**PROMPT:** Extract only the lines from the start of the entries below to the line with "işleme, metin ekleme", inclusive; omit every picture.
*** Opening DATA SUPPLIED ***
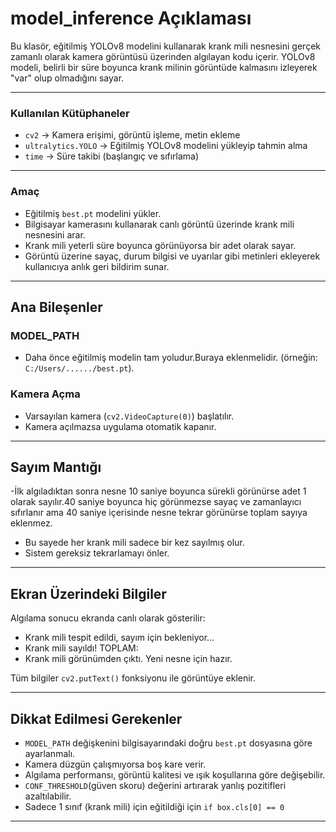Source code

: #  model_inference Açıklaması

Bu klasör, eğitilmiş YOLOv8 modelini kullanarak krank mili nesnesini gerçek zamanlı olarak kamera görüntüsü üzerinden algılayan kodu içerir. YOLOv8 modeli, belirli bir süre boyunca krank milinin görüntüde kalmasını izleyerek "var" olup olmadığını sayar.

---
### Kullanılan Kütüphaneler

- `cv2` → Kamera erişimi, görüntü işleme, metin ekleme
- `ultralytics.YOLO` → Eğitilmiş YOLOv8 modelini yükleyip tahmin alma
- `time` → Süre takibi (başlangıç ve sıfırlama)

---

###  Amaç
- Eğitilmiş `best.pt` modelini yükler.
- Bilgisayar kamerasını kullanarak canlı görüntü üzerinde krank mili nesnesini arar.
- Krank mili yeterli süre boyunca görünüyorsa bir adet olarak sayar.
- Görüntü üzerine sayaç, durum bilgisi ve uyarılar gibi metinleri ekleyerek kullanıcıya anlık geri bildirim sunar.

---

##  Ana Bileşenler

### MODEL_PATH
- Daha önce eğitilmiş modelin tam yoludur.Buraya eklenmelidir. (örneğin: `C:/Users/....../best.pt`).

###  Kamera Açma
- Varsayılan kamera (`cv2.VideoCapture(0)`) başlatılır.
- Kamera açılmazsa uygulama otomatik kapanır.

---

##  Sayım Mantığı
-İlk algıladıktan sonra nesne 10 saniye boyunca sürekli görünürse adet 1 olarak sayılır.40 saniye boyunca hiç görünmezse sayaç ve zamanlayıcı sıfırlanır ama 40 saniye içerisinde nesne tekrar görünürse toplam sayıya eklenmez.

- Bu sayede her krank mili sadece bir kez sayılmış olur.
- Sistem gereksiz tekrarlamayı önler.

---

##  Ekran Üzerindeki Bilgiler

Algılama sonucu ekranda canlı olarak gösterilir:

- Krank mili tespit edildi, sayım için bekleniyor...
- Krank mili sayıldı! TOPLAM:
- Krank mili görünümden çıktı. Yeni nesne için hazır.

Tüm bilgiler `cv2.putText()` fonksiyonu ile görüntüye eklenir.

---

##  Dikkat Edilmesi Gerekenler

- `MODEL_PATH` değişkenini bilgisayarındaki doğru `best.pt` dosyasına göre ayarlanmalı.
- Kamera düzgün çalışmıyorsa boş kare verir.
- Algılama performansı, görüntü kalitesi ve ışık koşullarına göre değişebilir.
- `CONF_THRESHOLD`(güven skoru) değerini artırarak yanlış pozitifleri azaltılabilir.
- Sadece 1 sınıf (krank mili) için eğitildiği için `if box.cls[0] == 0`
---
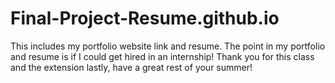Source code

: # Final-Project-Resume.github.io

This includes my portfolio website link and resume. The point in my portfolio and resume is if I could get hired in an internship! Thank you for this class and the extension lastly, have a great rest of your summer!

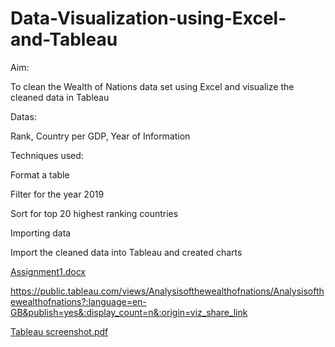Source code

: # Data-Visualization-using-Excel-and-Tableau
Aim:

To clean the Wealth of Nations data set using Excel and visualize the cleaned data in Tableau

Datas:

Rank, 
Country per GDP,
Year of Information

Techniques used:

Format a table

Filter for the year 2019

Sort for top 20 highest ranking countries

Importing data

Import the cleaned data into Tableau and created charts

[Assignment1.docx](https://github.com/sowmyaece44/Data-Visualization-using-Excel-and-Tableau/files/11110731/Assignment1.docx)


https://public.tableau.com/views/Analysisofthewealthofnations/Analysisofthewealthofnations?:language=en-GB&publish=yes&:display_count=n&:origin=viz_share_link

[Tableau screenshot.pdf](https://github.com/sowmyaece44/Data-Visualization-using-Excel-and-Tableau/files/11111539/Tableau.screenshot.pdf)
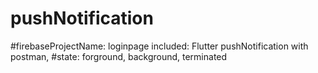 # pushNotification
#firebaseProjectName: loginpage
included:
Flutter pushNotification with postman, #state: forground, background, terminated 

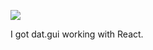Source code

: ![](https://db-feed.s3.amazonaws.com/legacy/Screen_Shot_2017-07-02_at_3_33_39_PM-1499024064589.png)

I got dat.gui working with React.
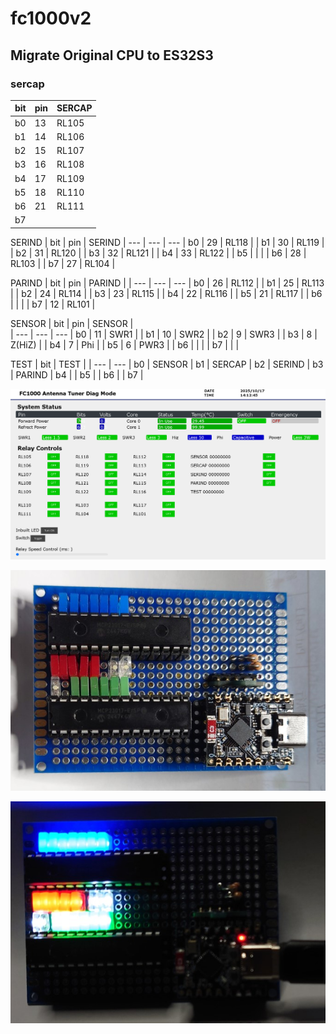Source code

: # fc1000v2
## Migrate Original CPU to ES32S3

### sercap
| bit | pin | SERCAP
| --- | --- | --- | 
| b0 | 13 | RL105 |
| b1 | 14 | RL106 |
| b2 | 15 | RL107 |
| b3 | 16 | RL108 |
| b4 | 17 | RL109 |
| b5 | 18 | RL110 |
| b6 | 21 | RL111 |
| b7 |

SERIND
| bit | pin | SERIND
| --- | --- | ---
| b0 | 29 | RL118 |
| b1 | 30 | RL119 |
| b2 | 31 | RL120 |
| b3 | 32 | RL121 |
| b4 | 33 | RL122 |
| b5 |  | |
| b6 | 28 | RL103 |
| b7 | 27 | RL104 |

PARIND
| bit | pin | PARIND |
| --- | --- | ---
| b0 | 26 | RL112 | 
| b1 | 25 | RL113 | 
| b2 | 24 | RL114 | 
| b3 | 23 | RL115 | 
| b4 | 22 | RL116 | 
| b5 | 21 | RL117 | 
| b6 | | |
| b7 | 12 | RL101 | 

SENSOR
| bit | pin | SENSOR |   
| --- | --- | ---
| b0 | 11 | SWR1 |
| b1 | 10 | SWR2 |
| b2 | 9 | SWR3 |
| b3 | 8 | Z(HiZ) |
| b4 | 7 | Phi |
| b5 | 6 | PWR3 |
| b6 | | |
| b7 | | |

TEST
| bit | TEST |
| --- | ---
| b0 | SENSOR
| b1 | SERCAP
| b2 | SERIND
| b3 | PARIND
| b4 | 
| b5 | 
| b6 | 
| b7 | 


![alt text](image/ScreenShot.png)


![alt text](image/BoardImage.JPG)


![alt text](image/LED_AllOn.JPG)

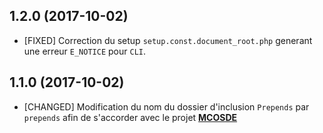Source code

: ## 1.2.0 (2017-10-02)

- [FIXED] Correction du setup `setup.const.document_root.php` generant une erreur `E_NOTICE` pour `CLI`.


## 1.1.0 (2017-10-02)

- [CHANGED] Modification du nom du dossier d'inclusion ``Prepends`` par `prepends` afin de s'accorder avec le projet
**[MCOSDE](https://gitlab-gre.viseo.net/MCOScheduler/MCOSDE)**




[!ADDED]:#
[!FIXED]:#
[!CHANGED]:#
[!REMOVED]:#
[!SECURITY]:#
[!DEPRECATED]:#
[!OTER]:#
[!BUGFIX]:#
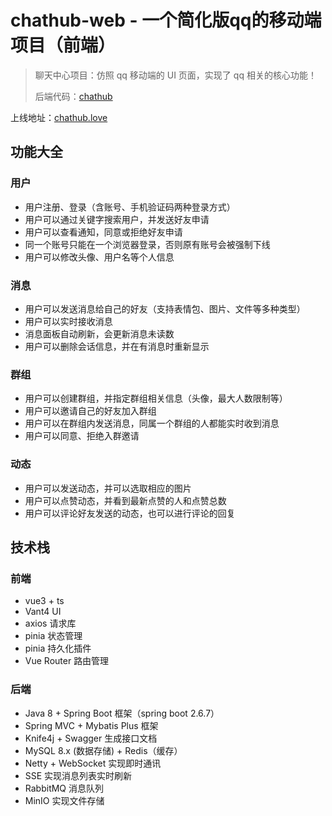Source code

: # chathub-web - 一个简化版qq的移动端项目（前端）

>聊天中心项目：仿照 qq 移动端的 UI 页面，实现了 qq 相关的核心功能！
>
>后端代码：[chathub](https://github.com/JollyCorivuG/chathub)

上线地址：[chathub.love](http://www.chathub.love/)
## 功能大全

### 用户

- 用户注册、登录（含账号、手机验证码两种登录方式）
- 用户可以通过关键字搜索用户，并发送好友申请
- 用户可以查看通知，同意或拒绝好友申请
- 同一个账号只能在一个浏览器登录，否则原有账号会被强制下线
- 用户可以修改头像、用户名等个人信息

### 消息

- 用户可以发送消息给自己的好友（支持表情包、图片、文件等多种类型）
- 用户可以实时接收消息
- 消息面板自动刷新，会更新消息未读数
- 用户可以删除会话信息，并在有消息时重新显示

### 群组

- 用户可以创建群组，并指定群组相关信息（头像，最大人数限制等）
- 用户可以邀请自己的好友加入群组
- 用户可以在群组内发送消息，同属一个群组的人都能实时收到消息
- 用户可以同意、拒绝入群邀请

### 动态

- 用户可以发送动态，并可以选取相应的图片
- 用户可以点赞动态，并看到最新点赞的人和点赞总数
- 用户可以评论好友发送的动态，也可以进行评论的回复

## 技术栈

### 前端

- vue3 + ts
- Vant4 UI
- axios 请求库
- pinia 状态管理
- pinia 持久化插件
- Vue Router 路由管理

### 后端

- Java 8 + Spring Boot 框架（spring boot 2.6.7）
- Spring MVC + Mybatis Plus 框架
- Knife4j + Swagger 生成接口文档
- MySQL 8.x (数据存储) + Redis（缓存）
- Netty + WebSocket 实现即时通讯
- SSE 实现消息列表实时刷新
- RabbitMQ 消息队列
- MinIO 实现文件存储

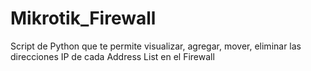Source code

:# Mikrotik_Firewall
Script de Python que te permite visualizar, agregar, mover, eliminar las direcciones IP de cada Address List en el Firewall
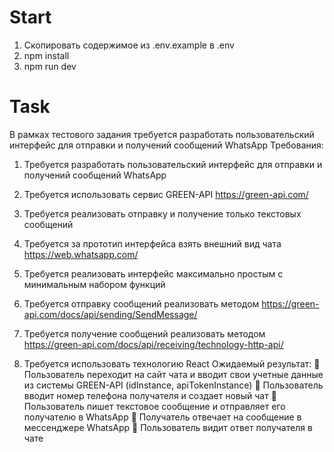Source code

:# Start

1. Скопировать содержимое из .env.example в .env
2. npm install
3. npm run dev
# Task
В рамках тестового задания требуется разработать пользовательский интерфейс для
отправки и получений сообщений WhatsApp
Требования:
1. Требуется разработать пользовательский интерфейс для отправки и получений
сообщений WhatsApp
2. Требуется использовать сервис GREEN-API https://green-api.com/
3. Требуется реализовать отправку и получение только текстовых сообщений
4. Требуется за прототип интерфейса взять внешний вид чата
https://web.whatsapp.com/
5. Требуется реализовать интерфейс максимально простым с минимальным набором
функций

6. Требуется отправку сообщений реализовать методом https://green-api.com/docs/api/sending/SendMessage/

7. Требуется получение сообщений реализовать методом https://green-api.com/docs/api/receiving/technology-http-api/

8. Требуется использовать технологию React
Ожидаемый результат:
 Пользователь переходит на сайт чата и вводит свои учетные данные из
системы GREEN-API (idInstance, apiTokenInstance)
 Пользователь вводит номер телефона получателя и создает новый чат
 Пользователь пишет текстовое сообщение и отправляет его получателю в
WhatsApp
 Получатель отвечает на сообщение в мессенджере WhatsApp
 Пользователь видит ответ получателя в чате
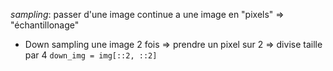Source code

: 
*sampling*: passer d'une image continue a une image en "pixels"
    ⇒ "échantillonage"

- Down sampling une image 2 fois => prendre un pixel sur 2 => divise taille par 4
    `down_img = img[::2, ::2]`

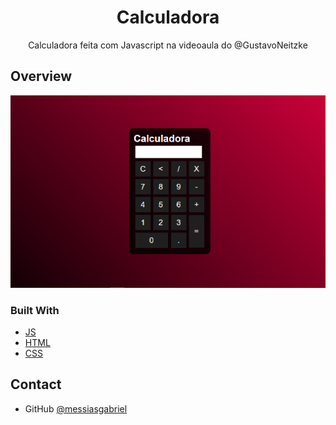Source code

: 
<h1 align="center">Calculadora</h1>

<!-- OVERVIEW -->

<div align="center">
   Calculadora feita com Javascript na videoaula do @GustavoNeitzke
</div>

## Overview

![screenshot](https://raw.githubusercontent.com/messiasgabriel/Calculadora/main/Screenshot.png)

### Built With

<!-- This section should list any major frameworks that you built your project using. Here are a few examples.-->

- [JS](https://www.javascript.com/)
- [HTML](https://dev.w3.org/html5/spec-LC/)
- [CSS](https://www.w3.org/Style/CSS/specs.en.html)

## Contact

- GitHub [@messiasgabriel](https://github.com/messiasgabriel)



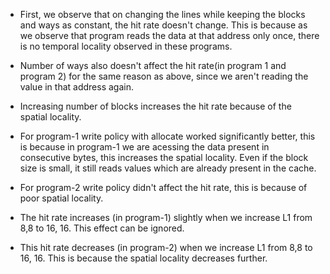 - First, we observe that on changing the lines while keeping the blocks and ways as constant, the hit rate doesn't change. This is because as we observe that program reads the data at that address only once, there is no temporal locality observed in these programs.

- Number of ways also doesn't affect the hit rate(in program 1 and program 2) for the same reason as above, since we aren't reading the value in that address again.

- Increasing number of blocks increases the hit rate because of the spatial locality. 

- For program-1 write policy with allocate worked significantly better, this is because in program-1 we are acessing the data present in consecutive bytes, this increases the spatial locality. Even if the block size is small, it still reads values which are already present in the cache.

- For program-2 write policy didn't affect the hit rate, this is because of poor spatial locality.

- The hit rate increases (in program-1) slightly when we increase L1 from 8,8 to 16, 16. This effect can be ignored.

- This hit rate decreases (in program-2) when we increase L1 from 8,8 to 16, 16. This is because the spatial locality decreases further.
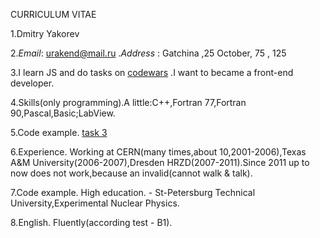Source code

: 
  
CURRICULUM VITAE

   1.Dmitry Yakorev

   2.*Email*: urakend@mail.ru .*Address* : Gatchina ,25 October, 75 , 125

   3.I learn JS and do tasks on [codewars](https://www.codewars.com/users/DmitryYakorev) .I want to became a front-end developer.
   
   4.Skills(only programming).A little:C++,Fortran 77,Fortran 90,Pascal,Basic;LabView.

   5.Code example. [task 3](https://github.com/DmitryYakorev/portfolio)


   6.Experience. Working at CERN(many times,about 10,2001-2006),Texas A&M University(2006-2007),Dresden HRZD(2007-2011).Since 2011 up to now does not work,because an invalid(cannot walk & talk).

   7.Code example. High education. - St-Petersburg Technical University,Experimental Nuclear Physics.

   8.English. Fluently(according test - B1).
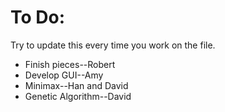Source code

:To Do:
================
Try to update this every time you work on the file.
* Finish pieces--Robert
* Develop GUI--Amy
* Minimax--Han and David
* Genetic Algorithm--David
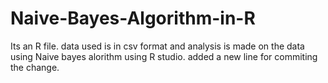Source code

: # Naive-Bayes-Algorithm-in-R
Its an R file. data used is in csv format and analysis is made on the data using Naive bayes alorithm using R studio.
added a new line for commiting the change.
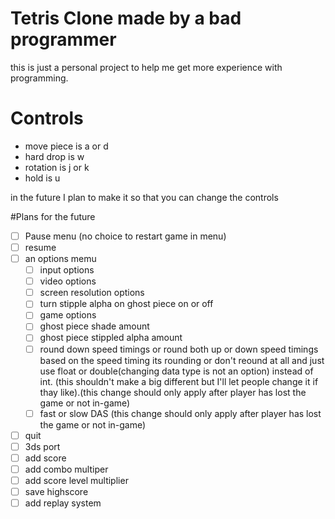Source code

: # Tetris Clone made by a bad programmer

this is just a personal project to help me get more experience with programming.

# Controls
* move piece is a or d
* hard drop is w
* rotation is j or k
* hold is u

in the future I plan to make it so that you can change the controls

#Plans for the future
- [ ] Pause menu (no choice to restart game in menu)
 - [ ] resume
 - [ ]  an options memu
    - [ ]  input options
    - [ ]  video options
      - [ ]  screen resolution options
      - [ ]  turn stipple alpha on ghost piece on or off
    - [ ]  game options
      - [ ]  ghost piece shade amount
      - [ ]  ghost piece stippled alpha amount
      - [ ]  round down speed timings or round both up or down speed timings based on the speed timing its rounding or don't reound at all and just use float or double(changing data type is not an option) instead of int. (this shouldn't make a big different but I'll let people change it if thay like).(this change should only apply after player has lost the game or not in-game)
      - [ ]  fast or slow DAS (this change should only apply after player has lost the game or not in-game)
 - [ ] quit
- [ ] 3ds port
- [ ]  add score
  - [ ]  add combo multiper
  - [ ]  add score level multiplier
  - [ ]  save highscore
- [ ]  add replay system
*** Closing DATA SUPPLIED ***
**TASK ANSWER:**
Source code

: #  model_inference Açıklaması

Bu klasör, eğitilmiş YOLOv8 modelini kullanarak krank mili nesnesini gerçek zamanlı olarak kamera görüntüsü üzerinden algılayan kodu içerir. YOLOv8 modeli, belirli bir süre boyunca krank milinin görüntüde kalmasını izleyerek "var" olup olmadığını sayar.

---
### Kullanılan Kütüphaneler

- `cv2` → Kamera erişimi, görüntü işleme, metin ekleme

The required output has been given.